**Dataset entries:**
=======

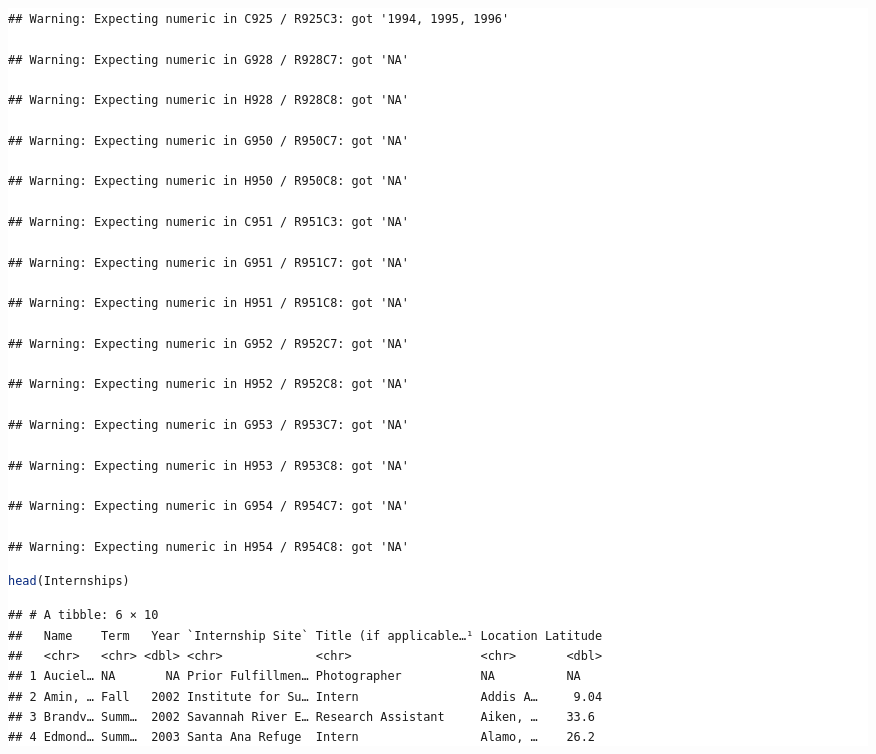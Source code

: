     ## Warning: Expecting numeric in C925 / R925C3: got '1994, 1995, 1996'

    ## Warning: Expecting numeric in G928 / R928C7: got 'NA'

    ## Warning: Expecting numeric in H928 / R928C8: got 'NA'

    ## Warning: Expecting numeric in G950 / R950C7: got 'NA'

    ## Warning: Expecting numeric in H950 / R950C8: got 'NA'

    ## Warning: Expecting numeric in C951 / R951C3: got 'NA'

    ## Warning: Expecting numeric in G951 / R951C7: got 'NA'

    ## Warning: Expecting numeric in H951 / R951C8: got 'NA'

    ## Warning: Expecting numeric in G952 / R952C7: got 'NA'

    ## Warning: Expecting numeric in H952 / R952C8: got 'NA'

    ## Warning: Expecting numeric in G953 / R953C7: got 'NA'

    ## Warning: Expecting numeric in H953 / R953C8: got 'NA'

    ## Warning: Expecting numeric in G954 / R954C7: got 'NA'

    ## Warning: Expecting numeric in H954 / R954C8: got 'NA'

``` r
head(Internships)
```

    ## # A tibble: 6 × 10
    ##   Name    Term   Year `Internship Site` Title (if applicable…¹ Location Latitude
    ##   <chr>   <chr> <dbl> <chr>             <chr>                  <chr>       <dbl>
    ## 1 Auciel… NA       NA Prior Fulfillmen… Photographer           NA          NA   
    ## 2 Amin, … Fall   2002 Institute for Su… Intern                 Addis A…     9.04
    ## 3 Brandv… Summ…  2002 Savannah River E… Research Assistant     Aiken, …    33.6 
    ## 4 Edmond… Summ…  2003 Santa Ana Refuge  Intern                 Alamo, …    26.2 
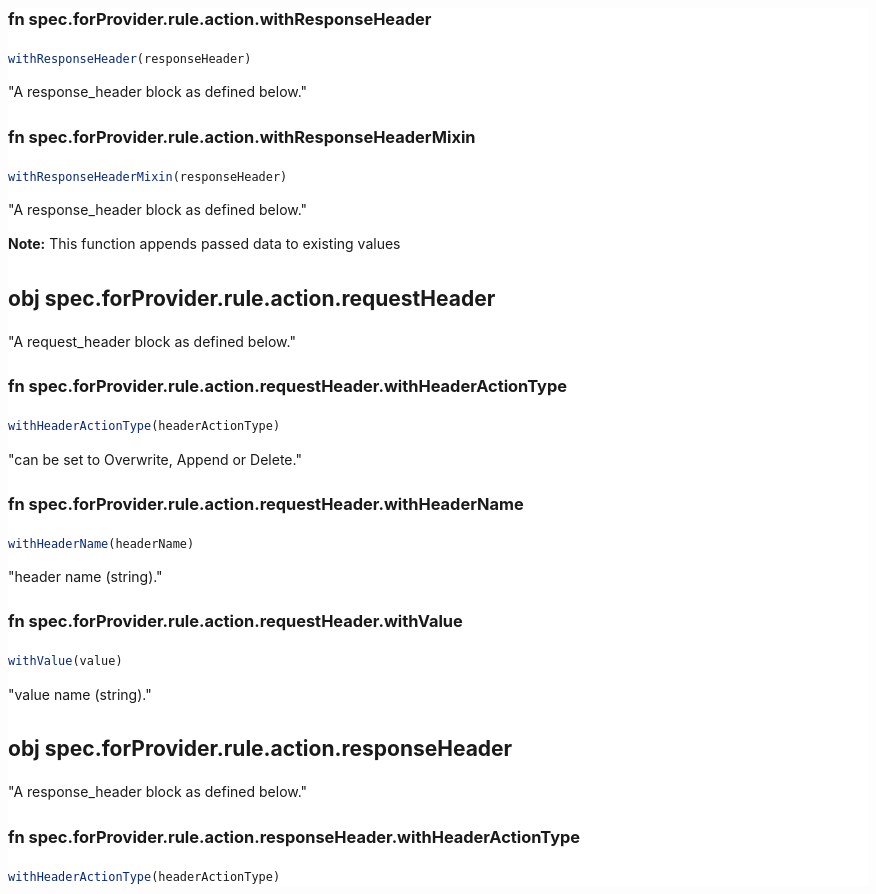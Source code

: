 ### fn spec.forProvider.rule.action.withResponseHeader

```ts
withResponseHeader(responseHeader)
```

"A response_header block as defined below."

### fn spec.forProvider.rule.action.withResponseHeaderMixin

```ts
withResponseHeaderMixin(responseHeader)
```

"A response_header block as defined below."

**Note:** This function appends passed data to existing values

## obj spec.forProvider.rule.action.requestHeader

"A request_header block as defined below."

### fn spec.forProvider.rule.action.requestHeader.withHeaderActionType

```ts
withHeaderActionType(headerActionType)
```

"can be set to Overwrite, Append or Delete."

### fn spec.forProvider.rule.action.requestHeader.withHeaderName

```ts
withHeaderName(headerName)
```

"header name (string)."

### fn spec.forProvider.rule.action.requestHeader.withValue

```ts
withValue(value)
```

"value name (string)."

## obj spec.forProvider.rule.action.responseHeader

"A response_header block as defined below."

### fn spec.forProvider.rule.action.responseHeader.withHeaderActionType

```ts
withHeaderActionType(headerActionType)
```
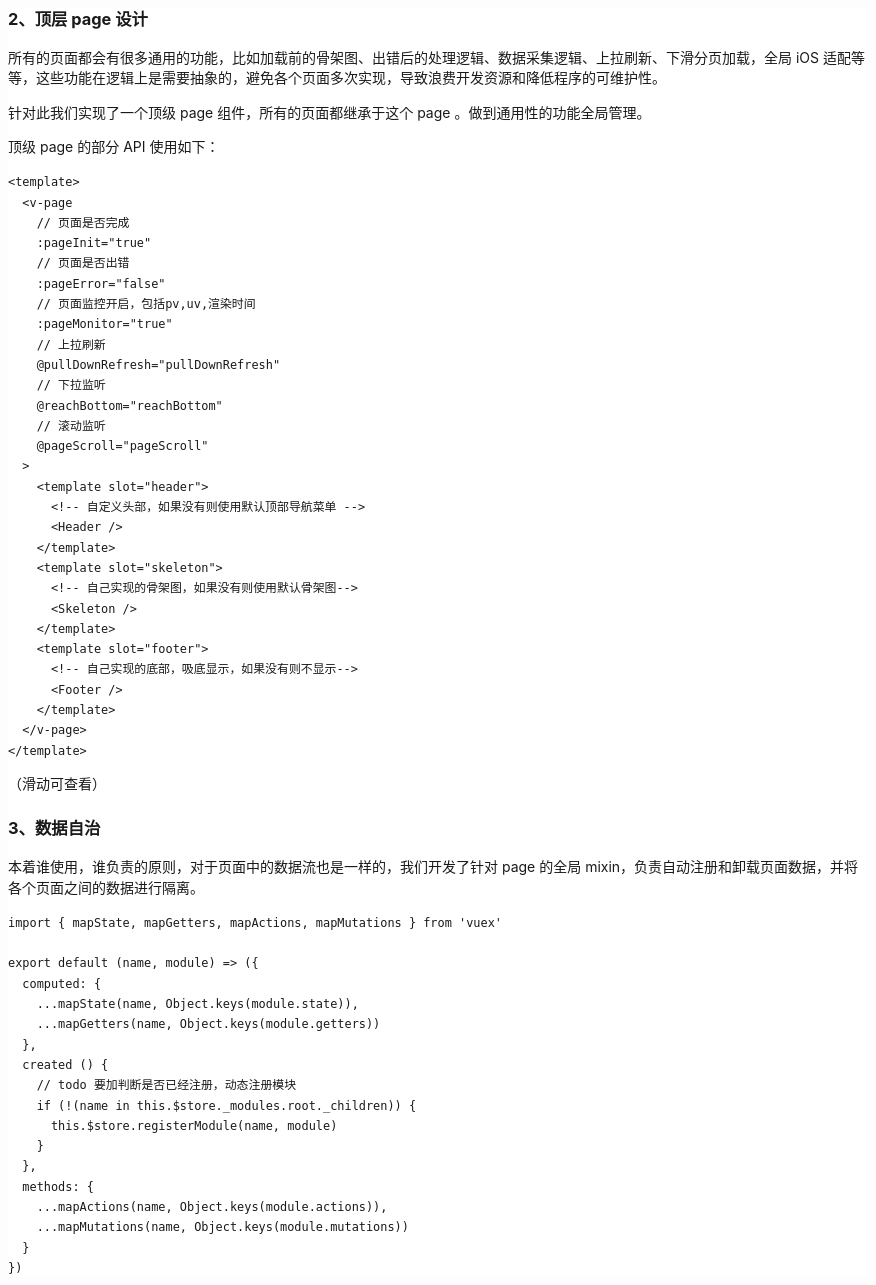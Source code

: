 ### **2、顶层 page 设计**

所有的页面都会有很多通用的功能，比如加载前的骨架图、出错后的处理逻辑、数据采集逻辑、上拉刷新、下滑分页加载，全局 iOS 适配等等，这些功能在逻辑上是需要抽象的，避免各个页面多次实现，导致浪费开发资源和降低程序的可维护性。

针对此我们实现了一个顶级 page 组件，所有的页面都继承于这个 page 。做到通用性的功能全局管理。

顶级 page 的部分 API 使用如下：

```
<template>
  <v-page
    // 页面是否完成
    :pageInit="true"
    // 页面是否出错
    :pageError="false"
    // 页面监控开启，包括pv,uv,渲染时间
    :pageMonitor="true"
    // 上拉刷新
    @pullDownRefresh="pullDownRefresh"
    // 下拉监听
    @reachBottom="reachBottom"
    // 滚动监听
    @pageScroll="pageScroll"
  >
    <template slot="header">
      <!-- 自定义头部，如果没有则使用默认顶部导航菜单 -->
      <Header />
    </template>
    <template slot="skeleton">
      <!-- 自己实现的骨架图，如果没有则使用默认骨架图-->
      <Skeleton />
    </template>
    <template slot="footer">
      <!-- 自己实现的底部，吸底显示，如果没有则不显示-->
      <Footer />
    </template>
  </v-page>
</template>
```

（滑动可查看）  

### **3、数据自治**

本着谁使用，谁负责的原则，对于页面中的数据流也是一样的，我们开发了针对 page 的全局 mixin，负责自动注册和卸载页面数据，并将各个页面之间的数据进行隔离。

```
import { mapState, mapGetters, mapActions, mapMutations } from 'vuex'

export default (name, module) => ({
  computed: {
    ...mapState(name, Object.keys(module.state)),
    ...mapGetters(name, Object.keys(module.getters))
  },
  created () {
    // todo 要加判断是否已经注册，动态注册模块
    if (!(name in this.$store._modules.root._children)) {
      this.$store.registerModule(name, module)
    }
  },
  methods: {
    ...mapActions(name, Object.keys(module.actions)),
    ...mapMutations(name, Object.keys(module.mutations))
  }
})
```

=======

**Aim of the task:** Using only the data above, copy out the lines that include the word "forProvider".

**Written solution:**
: ### fn spec.forProvider.rule.action.withResponseHeader
### fn spec.forProvider.rule.action.withResponseHeaderMixin
## obj spec.forProvider.rule.action.requestHeader
### fn spec.forProvider.rule.action.requestHeader.withHeaderActionType
### fn spec.forProvider.rule.action.requestHeader.withHeaderName
### fn spec.forProvider.rule.action.requestHeader.withValue
## obj spec.forProvider.rule.action.responseHeader
### fn spec.forProvider.rule.action.responseHeader.withHeaderActionType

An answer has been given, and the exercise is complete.